Required work
Show, in full, each line of the data that contains "linkedin".

*** The data ***

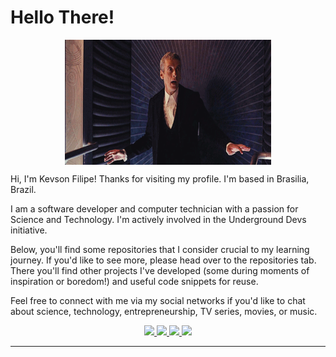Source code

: # Hello There!

<p align="center">
  <img align="center" src="./doctor_dance.gif" width="330" height="200">
</p>
<p>
  Hi, I'm Kevson Filipe! Thanks for visiting my profile. I'm based in Brasilia, Brazil.
</p>
<p>
  I am a software developer and computer technician with a passion for Science and Technology. I'm actively involved in the Underground Devs initiative.
</p>
<p>
  Below, you'll find some repositories that I consider crucial to my learning journey. If you'd like to see more, please head over to the repositories tab. There you'll find other projects I've developed (some during moments of inspiration or boredom!) and useful code snippets for reuse.
</p>
<p>
  Feel free to connect with me via my social networks if you'd like to chat about science, technology, entrepreneurship, TV series, movies, or music.
</p>

<p align="center">
  <a href="https://github.com/KevsonDoc" target="_blank">
    <img src="https://img.shields.io/github/followers/KevsonDoc?color=%23000&label=KevsonDoc&logo=github&logoColor=%23000&style=for-the-badge">
  </a>
  <a href="https://www.linkedin.com/in/kevson-filipe" target="_blank">
    <img src="https://img.shields.io/badge/linkedin-%230077B5.svg?&style=for-the-badge&logo=linkedin&logoColor=white" />
  </a>
  <a href="https://medium.com/@kevsonfilipesantos" target="_blank">
    <img src="https://img.shields.io/badge/medium-%2312100E.svg?&style=for-the-badge&logo=medium&logoColor=white" />
  </a>
  <a href="mailto:kevsonfilipesantos@gmail.com" target="_blank">
    <img src="https://img.shields.io/badge/-kevsonfilipesantos@gmail.com-c14438?&style=for-the-badge&logo=Gmail&logoColor=white&link=mailto:kevsonfilipesantos@gmail.com">
  </a>
</div>

- - -

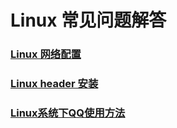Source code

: Linux 常见问题解答
==========

### [Linux 网络配置](prob/Linux虚拟机网络配置.md)

### [Linux header 安装](prob/LinuxHeaderInstall.md)

### [Linux系统下QQ使用方法](prob/qqOnLinux.md)

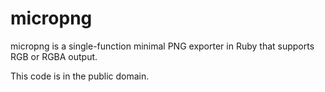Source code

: micropng
========
micropng is a single-function minimal PNG exporter in Ruby that supports RGB or RGBA output.

This code is in the public domain.

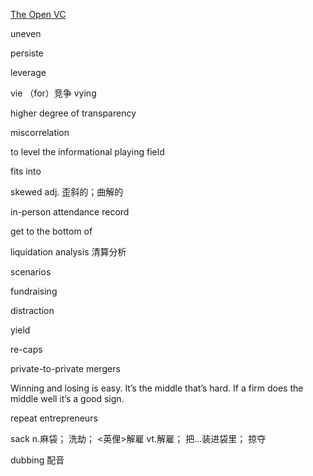 [The Open VC](http://techcrunch.com/2014/09/27/the-open-vc/)


uneven

persiste

 leverage

vie （for）竞争 vying

 higher degree of transparency

miscorrelation

 to level the informational playing field

fits into

skewed 
adj. 歪斜的；曲解的

in-person attendance record

get to the bottom of 

 liquidation analysis  清算分析

scenarios

fundraising

distraction

yield

re-caps  

private-to-private mergers

Winning and losing is easy. It’s the middle that’s hard. If a firm does the middle well it’s a good sign.

repeat entrepreneurs


sack
n.麻袋； 洗劫； <英俚>解雇
vt.解雇； 把…装进袋里； 掠夺

dubbing
配音





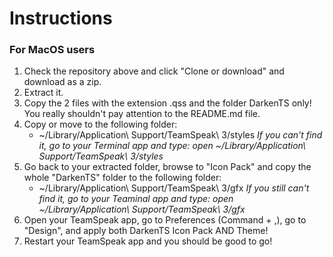 # Instructions

### For MacOS users
1. Check the repository above and click "Clone or download" and download as a zip\.
2. Extract it\.
3. Copy the 2 files with the extension \.qss and the folder DarkenTS only\! You really shouldn't pay attention to the README\.md file\.
4. Copy or move to the following folder:
	* ~/Library/Application\\ Support/TeamSpeak\\ 3/styles
   *If you can't find it, go to your Terminal app and type: open ~/Library/Application\\ Support/TeamSpeak\\ 3/styles*
5. Go back to your extracted folder, browse to "Icon Pack" and copy the whole "DarkenTS" folder to the following folder:
	* ~/Library/Application\\ Support/TeamSpeak\\ 3/gfx
   *If you still can't find it, go to your Teaminal app and type: open ~/Library/Application\\ Support/TeamSpeak\\ 3/gfx*
6. Open your TeamSpeak app, go to Preferences \(Command \+ ,\), go to "Design", and apply both DarkenTS Icon Pack AND Theme\!
7. Restart your TeamSpeak app and you should be good to go\!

*** End of The data ***

Solution to the problem
  <a href="https://www.linkedin.com/in/kevson-filipe" target="_blank">
    <img src="https://img.shields.io/badge/linkedin-%230077B5.svg?&style=for-the-badge&logo=linkedin&logoColor=white" />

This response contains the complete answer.